Altri dati choc sono stati diffusi dall’Organizzazione Mondiale della Sanità nel marzo del 2017 e hanno rivelato che “più di una morte su 4 fra i bambini sotto i 5 anni è attribuibile a un ambiente insalubre”. I cambiamenti climatici, le temperature e i livelli di diossido di carbonio sono le cause che, secondo i dati, rubano le vite di 1,7 milioni di bimbi.
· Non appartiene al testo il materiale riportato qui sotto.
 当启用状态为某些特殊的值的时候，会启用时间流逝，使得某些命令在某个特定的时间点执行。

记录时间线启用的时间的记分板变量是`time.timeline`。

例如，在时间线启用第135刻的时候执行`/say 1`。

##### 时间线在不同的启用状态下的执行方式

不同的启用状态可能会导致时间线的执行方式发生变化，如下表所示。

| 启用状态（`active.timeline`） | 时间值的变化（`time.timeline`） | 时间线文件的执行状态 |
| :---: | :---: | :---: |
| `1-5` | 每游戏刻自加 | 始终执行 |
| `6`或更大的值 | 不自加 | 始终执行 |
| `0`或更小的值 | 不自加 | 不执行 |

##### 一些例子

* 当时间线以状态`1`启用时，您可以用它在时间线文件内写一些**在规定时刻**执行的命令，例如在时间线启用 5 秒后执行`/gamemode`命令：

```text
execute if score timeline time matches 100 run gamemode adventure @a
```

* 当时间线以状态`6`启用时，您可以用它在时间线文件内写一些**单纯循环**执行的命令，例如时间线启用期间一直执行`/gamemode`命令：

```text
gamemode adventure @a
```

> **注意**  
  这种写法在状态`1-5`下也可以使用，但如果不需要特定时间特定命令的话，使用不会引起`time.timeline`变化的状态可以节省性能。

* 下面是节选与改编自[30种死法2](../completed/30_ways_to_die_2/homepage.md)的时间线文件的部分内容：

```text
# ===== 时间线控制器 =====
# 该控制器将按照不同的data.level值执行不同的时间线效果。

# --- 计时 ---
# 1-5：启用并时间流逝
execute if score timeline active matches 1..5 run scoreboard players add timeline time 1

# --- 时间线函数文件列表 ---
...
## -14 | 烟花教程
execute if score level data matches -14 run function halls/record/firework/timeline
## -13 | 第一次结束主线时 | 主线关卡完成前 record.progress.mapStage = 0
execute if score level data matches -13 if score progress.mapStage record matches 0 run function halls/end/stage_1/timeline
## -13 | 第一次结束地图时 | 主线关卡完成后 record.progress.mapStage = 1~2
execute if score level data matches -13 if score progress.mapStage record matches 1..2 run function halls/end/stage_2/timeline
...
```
L’ARIA PULITA RENDE FELICI

Un altro aspetto da non sottovalutare, riguarda il benessere non solo fisico ma anche mentale delle persone che vivono in ambienti altamente contaminati. Sembra infatti che l’inquinamento atmosferico porti a lungo andare all’infelicità. È quanto emerge da un maxistudio condotto su 14 Paesi da Byron Lew e Mak Arvin della Trent University di Ontario, in Canada e pubblicato sull’International Journal of Green Economics, secondo cui i Paesi più inquinati risultano anche essere i meno felici. Viceversa, laddove l’aria è più pulita la popolazione tende ad essere più serena.

LE DIECI CITTA’ MENO INQUINATE AL MONDO

Ma ci sono luoghi davvero incontaminati? In realtà sì, e non serve nemmeno spostarsi di molto. Tra i dieci posti meno inquinati al mondo, infatti, scopriamo che ben 5 sono in Europa. Si tratta di Oslo in Norvegia, Stoccolma in Svezia, Zurigo e Berna in Svizzera e Helsinki in Finlandia. Per tutte vincente è stata la scelta di un trasporto pubblico efficiente, ecologico o addirittura elettrico, unito a un buon sistema di smaltimento dei rifiuti e ad ampi spazi verdi per ossigenare l’ambiente.

Fuori dai confini europei tra le città più virtuose c’è Honolulu, nelle Hawaii, dove per ridurre l’inquinamento è stata vietata la circolazione pesante di automezzi limitando quindi gli scarichi di fumi nell’aria. Sempre negli Usa spicca Minneapolis grazie alla presenza di molte poste ciclabili e un buon sistema di trasporto pubblico ecologico. Voliamo in Giappone, più precisamente a Katsuyama, una città molto piccola basata sul turismo. Qui in giro non si vede una carta a terra e ogni anno si organizzano numerosi festival legati ai temi dell’ecologia, della pulizia e dell’ambiente.

Presente in classifica Ottawa in Canada, che vanta un’eccellente organizzazione dei trasporti pubblici e un’iniziativa primaverile indirizzata a ripulire parchi, strade, marciapiedi e spazi verdi. La medaglia d’oro spetta però a Calgary – sempre in Canada -, considerata la città più pulita al mondo, merito delle politiche governative che hanno ridotto il traffico attraverso un trasporto pubblico elettrico. Diversi anche i centri di scarto, smistamento e riciclaggio di materiali. Un modello virtuoso, insomma, da prendere come esempio.